The budget request includes a 59.6% cut in the DOE hydrogen and fuel cell technology program, as well as other cuts related to hydrogen. The two organizations said that such cuts “threaten to disrupt commercialization of a family of technologies that are showing exceptional promise and beginning to gain market traction.”

Fuel cell vehicles are not a science experiment. These are real vehicles with real marketability and real benefits. Hundreds of fuel cell vehicles have collectively logged millions of miles.

Both the National Academy of Sciences and NHA’s recent Energy Evolution report conclude that a portfolio of vehicle technologies is needed to achieve the nation’s energy and environmental security goals and that hydrogen is essential to success. Hydrogen also advances the Obama Administration’s goals of greener power generation and a smarter power grid.

The newest fuel cell vehicles get 72 miles per gallon equivalent with no compromise in creature comforts. Fuel cell buses operating in revenue service achieve twice the fuel economy of diesel buses. Hydrogen production costs are already competitive with gasoline. Projected vehicle costs have been reduced by 75%. These are accomplishments of the Department’s own program in partnership with industry.

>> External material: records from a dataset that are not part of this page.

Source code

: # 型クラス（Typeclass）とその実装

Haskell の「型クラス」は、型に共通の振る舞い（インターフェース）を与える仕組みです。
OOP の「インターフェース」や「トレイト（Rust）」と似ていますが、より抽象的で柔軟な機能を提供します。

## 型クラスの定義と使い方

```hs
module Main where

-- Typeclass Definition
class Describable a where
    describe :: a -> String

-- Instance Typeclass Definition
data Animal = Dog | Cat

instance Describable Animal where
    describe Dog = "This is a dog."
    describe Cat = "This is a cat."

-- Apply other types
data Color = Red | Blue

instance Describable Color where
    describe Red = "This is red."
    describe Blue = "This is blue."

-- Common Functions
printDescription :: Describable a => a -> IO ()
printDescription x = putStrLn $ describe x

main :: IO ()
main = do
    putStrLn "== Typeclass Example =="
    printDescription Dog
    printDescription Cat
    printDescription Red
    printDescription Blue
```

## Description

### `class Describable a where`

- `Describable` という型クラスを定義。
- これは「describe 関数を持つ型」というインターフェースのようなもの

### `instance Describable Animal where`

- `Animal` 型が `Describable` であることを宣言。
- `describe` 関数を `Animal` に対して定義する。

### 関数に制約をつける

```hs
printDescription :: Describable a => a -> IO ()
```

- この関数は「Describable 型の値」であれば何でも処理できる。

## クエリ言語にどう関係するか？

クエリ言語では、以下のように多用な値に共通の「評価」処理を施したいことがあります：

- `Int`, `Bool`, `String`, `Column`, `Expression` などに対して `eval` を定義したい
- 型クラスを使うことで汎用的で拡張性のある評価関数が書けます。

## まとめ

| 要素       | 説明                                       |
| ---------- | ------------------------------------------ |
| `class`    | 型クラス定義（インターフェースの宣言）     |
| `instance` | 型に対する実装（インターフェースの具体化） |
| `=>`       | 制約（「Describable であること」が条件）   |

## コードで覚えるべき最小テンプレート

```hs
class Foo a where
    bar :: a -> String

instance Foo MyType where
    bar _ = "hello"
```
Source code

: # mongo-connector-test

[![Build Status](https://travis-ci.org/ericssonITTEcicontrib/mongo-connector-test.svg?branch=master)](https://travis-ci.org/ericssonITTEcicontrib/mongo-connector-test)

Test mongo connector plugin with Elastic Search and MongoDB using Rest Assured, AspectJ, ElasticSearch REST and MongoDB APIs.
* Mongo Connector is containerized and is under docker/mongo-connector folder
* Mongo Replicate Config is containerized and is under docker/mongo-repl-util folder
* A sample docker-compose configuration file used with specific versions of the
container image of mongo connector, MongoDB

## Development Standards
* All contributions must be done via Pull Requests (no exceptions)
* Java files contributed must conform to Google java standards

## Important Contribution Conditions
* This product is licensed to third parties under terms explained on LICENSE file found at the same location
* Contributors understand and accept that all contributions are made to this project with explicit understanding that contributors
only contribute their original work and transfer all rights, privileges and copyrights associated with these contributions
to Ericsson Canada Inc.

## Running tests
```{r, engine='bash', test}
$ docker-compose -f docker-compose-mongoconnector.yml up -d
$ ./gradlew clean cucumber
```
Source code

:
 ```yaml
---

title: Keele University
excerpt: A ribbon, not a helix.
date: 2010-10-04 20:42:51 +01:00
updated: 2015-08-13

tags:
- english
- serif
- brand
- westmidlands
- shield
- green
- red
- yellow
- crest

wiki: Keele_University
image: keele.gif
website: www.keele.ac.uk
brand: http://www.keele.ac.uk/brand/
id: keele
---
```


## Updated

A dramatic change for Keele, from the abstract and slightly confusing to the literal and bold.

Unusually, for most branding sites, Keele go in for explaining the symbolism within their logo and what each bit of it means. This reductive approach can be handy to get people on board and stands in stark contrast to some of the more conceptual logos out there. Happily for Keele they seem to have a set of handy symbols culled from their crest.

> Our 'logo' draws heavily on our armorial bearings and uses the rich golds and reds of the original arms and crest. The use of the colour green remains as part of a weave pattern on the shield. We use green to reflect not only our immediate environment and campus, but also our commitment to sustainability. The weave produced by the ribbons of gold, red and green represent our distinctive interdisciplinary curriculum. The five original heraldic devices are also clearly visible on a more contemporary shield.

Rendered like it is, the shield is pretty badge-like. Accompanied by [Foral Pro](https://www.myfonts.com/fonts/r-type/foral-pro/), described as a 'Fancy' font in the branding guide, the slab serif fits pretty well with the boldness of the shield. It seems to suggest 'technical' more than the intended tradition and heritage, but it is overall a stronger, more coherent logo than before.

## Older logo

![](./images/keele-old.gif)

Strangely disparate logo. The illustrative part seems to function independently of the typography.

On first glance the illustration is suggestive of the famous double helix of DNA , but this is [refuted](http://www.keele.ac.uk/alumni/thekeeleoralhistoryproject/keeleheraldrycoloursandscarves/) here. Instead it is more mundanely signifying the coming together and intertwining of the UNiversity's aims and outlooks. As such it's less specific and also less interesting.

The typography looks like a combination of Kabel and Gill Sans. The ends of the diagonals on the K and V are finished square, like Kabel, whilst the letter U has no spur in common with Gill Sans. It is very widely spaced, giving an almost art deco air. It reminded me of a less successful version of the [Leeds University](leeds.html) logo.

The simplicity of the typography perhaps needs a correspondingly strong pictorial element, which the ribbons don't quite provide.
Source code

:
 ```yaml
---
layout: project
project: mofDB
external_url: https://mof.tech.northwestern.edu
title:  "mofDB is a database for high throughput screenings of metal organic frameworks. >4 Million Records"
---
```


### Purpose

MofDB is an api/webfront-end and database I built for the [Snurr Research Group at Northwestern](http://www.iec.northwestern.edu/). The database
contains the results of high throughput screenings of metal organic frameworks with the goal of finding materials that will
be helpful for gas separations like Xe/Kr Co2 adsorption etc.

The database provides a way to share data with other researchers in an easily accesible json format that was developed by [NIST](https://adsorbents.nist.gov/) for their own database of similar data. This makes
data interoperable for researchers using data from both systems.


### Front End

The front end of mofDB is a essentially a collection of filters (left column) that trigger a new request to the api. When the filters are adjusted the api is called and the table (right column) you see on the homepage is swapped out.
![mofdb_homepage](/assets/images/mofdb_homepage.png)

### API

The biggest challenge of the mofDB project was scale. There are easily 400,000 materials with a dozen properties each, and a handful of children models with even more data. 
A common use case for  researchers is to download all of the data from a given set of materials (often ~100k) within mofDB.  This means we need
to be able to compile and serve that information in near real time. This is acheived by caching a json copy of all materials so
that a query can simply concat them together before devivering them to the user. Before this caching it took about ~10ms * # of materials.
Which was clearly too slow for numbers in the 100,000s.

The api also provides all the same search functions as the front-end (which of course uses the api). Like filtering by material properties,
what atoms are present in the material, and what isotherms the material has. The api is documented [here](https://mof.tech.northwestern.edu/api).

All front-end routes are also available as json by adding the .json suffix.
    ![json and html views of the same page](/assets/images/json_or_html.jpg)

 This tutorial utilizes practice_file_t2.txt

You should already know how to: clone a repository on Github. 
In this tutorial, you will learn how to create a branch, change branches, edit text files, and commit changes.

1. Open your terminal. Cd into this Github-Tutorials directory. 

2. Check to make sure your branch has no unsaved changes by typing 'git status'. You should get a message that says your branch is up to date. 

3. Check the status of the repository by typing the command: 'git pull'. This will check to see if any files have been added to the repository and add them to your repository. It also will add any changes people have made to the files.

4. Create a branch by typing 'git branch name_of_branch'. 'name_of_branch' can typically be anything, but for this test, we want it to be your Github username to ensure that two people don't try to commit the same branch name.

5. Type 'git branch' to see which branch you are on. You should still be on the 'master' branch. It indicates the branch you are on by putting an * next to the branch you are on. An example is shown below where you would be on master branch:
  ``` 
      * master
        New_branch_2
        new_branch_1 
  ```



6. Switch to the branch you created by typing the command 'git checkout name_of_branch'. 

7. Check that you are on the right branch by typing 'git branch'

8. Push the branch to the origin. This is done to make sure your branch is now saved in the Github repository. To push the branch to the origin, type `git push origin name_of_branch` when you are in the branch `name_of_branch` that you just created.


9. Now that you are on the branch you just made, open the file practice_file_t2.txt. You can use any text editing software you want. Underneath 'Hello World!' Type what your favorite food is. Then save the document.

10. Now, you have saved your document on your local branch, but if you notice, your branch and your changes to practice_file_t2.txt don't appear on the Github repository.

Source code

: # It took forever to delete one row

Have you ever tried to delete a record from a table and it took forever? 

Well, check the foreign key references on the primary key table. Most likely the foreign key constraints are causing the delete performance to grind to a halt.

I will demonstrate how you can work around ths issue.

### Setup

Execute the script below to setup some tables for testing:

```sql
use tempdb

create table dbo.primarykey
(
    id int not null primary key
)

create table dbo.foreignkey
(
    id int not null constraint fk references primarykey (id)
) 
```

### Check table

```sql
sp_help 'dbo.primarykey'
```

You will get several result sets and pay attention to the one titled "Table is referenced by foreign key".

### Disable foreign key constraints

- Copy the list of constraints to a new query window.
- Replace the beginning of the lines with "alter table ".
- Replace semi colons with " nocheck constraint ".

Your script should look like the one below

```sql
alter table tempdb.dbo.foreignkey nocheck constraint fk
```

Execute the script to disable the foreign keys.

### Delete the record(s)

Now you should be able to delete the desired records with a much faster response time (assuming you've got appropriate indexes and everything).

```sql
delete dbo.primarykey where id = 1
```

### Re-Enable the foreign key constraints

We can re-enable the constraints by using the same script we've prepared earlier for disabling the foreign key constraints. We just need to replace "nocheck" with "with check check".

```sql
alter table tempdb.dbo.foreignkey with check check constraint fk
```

It would truly be a government waste to squander them by walking away just as success is in sight.

The National Academy recommended a portfolio approach and we are frankly puzzled at the Energy Department’s decision to ignore that recommendation even as the Department uses other material from the same report to justify its proposed cut.

We are also concerned that the Department appears to be walking away from its Market Transformation activities, which support fuel cell deployment in early commercial applications. This Congressionally-mandated program is demonstrating the ability of fuel cells to provide a competitive and green alternative to battery-based systems in vehicles and in power supply.

Finally, we are concerned that the Department has proposed to cut funds for the Solid State Energy Conversion Alliance (SECA). SECA success could dramatically lower the cost of carbon sequestration, improve power plant efficiency, and enable a virtually pollution-free coal plant in the future. Additional funding will hasten SECA progress.

The NHA and USFCC collectively represent more than 200 companies and organizations.

Comments

SJC

Now they know how the National Renewable Energy Lab felt with budget cuts year after year under Bush. They now cut $17 billion from the federal budget, something had to go and the longer term stuff got cut. Not eliminated, cut. Do more with less, that is efficiency.

danm

Hydrogen has received the bulk of funding for a decade and has almost nothing to show for it (in terms of a practical vehicle ready to roll and H fuel available).

They belong on the furthest back burner for a decade. Let EV's get the funding now. Vehicles will be rolling in two yrs.

Darius

H will never be real alternative for oil in automobile industry. That's simply dead end. Only in some cases like aerospace.

SJC

"...just as success is in sight."

That might be called a success "horizon".
No matter how far you go, you never get there.